The Federal Reserve has delivered on its promise with its March 15 decision to raise interest rates, putting it on track for three expected increases this year.

If you are new to investing, this may be the first time you have experienced a rising rate environment. After all, the Fed hasn't been regularly using this tool of monetary policy since mid-2006.

Here are four investing tips in anticipation of higher rates to come:

Consider tweaks, not an overhaul. There's a Wall Street mantra, "don't fight the Fed," that surfaces at times like this, meaning you need to change your portfolio. That doesn't mean a complete overhaul is warranted. Instead, ask yourself a key question: Do higher rates affect your long-term expectations for any investments in your portfolio? If so, some tweaks may be warranted. Any changes should be done in the spirit of your original investment thesis.

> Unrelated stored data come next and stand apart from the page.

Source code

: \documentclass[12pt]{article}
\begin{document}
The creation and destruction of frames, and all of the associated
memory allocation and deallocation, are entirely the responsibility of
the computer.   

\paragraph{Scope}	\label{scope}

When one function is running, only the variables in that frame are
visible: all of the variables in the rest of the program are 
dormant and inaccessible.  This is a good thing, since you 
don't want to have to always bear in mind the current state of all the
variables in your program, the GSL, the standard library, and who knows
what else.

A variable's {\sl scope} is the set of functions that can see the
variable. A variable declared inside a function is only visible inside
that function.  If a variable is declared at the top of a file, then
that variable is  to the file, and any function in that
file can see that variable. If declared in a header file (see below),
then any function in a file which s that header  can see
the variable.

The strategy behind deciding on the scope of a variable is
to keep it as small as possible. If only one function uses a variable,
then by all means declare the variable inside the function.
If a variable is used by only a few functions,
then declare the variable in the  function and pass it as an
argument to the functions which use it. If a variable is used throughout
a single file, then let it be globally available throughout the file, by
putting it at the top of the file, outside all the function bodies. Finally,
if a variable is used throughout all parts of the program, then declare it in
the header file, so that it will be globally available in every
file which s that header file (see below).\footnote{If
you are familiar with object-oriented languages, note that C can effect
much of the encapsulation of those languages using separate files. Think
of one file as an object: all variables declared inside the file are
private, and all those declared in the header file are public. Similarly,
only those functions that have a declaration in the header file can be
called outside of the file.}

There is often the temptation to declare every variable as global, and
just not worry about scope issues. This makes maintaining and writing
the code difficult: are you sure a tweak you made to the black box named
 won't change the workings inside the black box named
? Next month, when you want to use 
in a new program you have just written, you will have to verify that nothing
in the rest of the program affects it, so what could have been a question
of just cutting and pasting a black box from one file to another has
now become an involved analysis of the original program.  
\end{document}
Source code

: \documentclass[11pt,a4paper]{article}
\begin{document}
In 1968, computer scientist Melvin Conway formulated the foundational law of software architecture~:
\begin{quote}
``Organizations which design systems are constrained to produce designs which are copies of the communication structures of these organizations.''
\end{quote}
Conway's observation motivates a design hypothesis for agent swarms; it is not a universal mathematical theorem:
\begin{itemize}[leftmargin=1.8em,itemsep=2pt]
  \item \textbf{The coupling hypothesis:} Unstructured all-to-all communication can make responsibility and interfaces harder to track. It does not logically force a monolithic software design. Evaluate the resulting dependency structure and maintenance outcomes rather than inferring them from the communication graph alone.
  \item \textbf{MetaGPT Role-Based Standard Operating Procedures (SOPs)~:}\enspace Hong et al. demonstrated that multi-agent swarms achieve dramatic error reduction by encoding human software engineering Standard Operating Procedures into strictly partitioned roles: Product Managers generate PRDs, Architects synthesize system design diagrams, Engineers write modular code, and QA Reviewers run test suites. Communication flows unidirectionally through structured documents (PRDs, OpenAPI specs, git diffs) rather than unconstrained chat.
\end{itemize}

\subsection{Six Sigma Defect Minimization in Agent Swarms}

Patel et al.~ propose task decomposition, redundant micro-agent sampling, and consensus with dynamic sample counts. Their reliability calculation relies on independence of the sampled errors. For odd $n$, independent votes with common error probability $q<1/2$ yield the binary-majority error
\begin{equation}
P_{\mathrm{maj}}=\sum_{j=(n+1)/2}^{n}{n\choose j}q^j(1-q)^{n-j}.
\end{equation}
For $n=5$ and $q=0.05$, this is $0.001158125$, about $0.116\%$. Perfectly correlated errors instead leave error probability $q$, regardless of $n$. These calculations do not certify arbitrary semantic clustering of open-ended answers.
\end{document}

Boost your retirement savings. As interest rates go up, banks will charge borrowers more for mortgages, credit cards, auto loans and student loans. In theory, they will also increase rates for savings accounts, but such changes could be modest. Instead, you are better off investing surplus money for retirement. First, make sure you are getting your 401(k) match from your employer, then consider an individual retirement account.

Pay some attention to bonds. While higher rates will make bonds attractive down the road — you get to lock in money at a guaranteed rate for a specific time period — this is where you could feel the sting of rising rates.

"For individual investors, higher interest rates in the long term are welcome news, but the problem is, getting there could be painful," said Jack Ablin, chief investment officer of BMO Wealth Management in Chicago. "Look at your fixed-income holdings and make sure you don't have too many rates locked in for long maturities."

Keep the Fed in context. The latest rate hike shows that policymakers have confidence in the U.S. economy's strength. This marks a "sweet spot" for investors. Such increases are justified by economic reports but are far from sending alarms about whether too-high rates will constrain growth, said Bruce McCain at Key Private Bank in Cleveland.

The market's got more on its mind than the Fed — and so should you. The return of this type of monetary policy will likely be a blip on your longer-term investing horizon, and it's important to understand how it will affect your portfolio without obsessing over it.

Anna-Louise Jackson is a staff writer at NerdWallet, a personal finance website.